__What is required__
Look through the records below, and copy out every line that holds the string "SKHeaderViewController".

=== Begin Enclosure ===

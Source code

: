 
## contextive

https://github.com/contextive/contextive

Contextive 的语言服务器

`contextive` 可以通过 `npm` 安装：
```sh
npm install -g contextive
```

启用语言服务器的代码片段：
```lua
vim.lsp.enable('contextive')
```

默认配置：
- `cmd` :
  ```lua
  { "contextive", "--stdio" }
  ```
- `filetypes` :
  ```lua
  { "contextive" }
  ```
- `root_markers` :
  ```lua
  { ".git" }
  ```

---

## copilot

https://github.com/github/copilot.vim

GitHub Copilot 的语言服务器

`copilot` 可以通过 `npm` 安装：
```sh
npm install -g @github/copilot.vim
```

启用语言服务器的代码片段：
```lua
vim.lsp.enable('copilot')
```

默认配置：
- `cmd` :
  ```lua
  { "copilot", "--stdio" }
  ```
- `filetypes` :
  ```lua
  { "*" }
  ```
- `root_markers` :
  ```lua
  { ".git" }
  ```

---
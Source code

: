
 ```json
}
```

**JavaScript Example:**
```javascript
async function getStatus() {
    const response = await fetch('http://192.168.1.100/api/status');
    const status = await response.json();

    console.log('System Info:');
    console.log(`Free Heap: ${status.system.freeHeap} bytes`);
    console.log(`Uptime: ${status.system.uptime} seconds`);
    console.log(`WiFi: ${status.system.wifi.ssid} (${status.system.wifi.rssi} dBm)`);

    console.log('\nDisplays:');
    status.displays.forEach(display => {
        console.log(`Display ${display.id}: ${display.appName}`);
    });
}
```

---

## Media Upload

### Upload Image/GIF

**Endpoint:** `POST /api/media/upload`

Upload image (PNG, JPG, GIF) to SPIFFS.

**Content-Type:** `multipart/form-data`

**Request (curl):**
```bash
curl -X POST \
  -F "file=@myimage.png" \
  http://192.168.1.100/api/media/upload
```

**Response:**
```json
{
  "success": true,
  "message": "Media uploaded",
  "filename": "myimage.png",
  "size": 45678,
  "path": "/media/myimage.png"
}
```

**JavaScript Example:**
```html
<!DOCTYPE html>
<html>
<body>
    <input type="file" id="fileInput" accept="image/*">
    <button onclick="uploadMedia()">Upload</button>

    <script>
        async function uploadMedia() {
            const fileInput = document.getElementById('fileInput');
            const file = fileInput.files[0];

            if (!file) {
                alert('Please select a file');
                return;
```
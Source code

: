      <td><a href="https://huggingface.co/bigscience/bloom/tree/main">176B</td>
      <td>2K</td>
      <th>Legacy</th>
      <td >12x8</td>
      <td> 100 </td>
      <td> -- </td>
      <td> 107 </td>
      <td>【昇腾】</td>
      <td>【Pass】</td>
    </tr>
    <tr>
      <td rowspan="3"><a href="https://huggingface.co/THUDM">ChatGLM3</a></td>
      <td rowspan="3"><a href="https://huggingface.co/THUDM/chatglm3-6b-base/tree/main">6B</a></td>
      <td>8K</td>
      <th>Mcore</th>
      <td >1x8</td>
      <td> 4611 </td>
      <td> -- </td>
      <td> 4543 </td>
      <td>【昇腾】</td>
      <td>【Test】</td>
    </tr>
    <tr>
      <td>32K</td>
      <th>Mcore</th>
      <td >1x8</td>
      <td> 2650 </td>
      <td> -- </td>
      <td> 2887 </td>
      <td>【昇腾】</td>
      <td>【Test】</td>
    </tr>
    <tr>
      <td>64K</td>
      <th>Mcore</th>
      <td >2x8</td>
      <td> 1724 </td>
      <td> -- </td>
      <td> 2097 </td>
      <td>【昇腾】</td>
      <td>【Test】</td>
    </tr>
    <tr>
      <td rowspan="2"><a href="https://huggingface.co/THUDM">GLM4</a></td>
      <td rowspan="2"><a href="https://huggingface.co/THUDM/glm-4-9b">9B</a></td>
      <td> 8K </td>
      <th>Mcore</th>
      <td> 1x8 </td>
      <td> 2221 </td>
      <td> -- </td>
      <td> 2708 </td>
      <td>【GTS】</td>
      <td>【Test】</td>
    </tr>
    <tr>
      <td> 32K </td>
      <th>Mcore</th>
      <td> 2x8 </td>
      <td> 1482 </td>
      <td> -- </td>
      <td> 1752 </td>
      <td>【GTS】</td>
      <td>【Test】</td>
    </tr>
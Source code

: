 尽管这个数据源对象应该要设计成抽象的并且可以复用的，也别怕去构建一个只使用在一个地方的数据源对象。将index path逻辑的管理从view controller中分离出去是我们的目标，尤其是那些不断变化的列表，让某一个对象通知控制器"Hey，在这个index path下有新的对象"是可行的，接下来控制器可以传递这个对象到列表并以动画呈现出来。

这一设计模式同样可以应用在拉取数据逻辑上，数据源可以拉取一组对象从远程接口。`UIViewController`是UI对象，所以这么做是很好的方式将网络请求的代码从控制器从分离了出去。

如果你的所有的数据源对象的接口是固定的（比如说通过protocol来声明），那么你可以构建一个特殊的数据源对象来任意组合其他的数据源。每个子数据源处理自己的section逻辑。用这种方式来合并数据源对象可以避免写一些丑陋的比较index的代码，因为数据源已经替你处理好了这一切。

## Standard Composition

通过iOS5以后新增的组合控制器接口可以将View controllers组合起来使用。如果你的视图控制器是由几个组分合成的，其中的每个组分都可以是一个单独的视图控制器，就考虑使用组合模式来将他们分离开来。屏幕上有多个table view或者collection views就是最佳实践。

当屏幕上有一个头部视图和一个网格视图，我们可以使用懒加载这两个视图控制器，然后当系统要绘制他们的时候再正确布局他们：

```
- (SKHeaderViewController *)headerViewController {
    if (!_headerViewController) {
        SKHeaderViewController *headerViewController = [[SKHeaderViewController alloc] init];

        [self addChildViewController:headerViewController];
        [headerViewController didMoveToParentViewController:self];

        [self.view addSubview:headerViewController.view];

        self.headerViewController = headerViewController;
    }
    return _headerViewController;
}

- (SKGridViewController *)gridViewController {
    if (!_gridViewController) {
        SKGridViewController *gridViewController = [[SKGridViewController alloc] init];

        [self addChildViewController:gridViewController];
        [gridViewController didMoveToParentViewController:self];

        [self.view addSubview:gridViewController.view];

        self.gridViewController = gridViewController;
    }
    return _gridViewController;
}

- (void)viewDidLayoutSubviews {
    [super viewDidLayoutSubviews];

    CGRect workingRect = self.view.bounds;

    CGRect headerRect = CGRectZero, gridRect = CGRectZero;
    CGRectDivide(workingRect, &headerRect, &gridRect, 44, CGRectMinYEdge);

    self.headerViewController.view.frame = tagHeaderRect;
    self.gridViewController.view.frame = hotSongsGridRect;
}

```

=== End Enclosure ===

__Solution to this problem__
- (SKHeaderViewController *)headerViewController {
        SKHeaderViewController *headerViewController = [[SKHeaderViewController alloc] init];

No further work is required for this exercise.